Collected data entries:
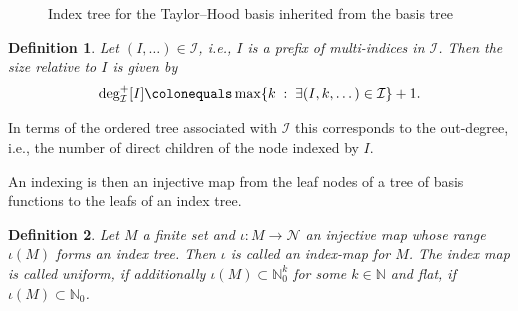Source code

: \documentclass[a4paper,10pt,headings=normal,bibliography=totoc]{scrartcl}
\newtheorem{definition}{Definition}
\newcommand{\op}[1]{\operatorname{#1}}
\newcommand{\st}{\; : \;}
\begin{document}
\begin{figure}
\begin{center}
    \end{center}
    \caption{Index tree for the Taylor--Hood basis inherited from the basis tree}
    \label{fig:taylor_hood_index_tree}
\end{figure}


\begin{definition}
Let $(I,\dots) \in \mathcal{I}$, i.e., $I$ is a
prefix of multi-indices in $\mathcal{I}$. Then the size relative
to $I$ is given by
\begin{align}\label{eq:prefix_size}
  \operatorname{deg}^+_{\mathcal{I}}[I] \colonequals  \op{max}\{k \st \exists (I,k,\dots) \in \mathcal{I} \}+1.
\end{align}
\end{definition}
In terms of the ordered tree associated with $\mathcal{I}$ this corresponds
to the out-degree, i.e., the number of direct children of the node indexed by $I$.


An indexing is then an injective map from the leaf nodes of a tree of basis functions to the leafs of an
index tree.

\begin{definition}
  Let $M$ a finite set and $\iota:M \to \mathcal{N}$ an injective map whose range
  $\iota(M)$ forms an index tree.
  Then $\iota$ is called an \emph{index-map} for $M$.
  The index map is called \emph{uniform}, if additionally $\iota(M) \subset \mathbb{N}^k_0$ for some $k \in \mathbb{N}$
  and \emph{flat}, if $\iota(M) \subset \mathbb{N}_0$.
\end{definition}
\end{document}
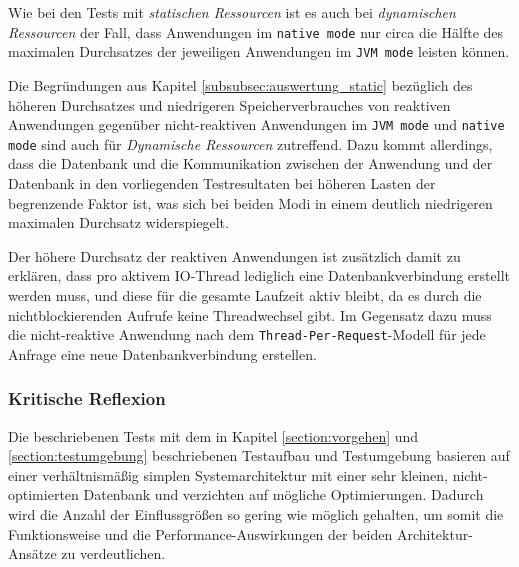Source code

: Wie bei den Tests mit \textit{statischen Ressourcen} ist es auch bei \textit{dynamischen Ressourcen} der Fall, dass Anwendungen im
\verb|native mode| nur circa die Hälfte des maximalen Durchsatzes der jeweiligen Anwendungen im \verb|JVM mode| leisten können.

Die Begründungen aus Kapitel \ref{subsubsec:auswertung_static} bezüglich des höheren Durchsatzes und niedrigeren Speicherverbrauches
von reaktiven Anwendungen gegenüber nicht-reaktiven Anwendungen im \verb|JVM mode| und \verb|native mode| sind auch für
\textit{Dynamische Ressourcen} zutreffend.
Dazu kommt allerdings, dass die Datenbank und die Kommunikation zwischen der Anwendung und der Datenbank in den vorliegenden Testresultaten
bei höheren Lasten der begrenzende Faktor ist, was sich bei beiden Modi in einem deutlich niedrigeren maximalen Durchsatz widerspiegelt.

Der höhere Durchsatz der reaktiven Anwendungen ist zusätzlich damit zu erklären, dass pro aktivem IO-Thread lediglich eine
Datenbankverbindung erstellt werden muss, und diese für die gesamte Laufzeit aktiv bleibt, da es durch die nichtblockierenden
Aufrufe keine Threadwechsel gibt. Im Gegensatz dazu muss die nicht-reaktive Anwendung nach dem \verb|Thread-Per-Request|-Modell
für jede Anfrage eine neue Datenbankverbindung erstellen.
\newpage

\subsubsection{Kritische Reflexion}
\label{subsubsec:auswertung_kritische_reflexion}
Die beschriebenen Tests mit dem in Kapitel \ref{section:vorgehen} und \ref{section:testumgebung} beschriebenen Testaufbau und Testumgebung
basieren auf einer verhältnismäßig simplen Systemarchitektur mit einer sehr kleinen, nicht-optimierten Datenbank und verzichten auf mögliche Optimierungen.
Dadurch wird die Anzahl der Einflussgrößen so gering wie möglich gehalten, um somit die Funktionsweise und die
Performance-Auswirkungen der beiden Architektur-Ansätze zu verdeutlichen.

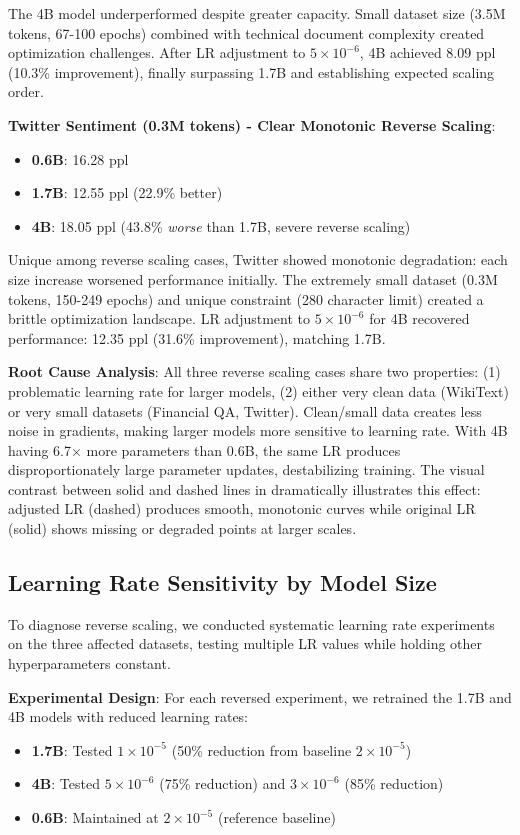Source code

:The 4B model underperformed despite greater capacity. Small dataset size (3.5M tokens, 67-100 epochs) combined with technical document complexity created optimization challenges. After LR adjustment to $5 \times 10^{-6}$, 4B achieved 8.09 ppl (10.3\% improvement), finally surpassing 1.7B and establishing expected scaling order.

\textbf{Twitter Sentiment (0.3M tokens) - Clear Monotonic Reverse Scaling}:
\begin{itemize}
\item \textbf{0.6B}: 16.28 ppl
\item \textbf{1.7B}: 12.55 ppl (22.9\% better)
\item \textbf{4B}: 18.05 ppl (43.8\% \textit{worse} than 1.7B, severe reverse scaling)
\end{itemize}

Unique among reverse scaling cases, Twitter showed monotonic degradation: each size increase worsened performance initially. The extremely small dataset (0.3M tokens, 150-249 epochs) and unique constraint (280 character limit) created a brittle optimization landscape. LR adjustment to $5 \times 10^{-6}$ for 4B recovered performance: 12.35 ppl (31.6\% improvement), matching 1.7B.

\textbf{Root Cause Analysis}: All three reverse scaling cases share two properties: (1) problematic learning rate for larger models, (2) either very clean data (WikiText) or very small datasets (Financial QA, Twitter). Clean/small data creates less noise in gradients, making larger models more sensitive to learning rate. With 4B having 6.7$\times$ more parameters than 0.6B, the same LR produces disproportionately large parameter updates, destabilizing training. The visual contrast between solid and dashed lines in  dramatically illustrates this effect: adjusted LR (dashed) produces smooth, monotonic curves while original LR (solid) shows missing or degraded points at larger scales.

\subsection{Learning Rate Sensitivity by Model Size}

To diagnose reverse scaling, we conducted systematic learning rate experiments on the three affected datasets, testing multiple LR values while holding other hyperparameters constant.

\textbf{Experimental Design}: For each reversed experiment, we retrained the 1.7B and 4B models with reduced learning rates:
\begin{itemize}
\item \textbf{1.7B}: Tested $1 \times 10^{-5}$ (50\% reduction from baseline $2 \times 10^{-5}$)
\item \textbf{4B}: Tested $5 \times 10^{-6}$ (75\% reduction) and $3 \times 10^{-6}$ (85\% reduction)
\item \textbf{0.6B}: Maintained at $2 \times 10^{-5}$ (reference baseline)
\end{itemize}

> WORK TASK:
Go through the data above and copy each line in which "reduction" appears.

> SOLUTION TO THIS PROBLEM:
\item \textbf{1.7B}: Tested $1 \times 10^{-5}$ (50\% reduction from baseline $2 \times 10^{-5}$)
\item \textbf{4B}: Tested $5 \times 10^{-6}$ (75\% reduction) and $3 \times 10^{-6}$ (85\% reduction)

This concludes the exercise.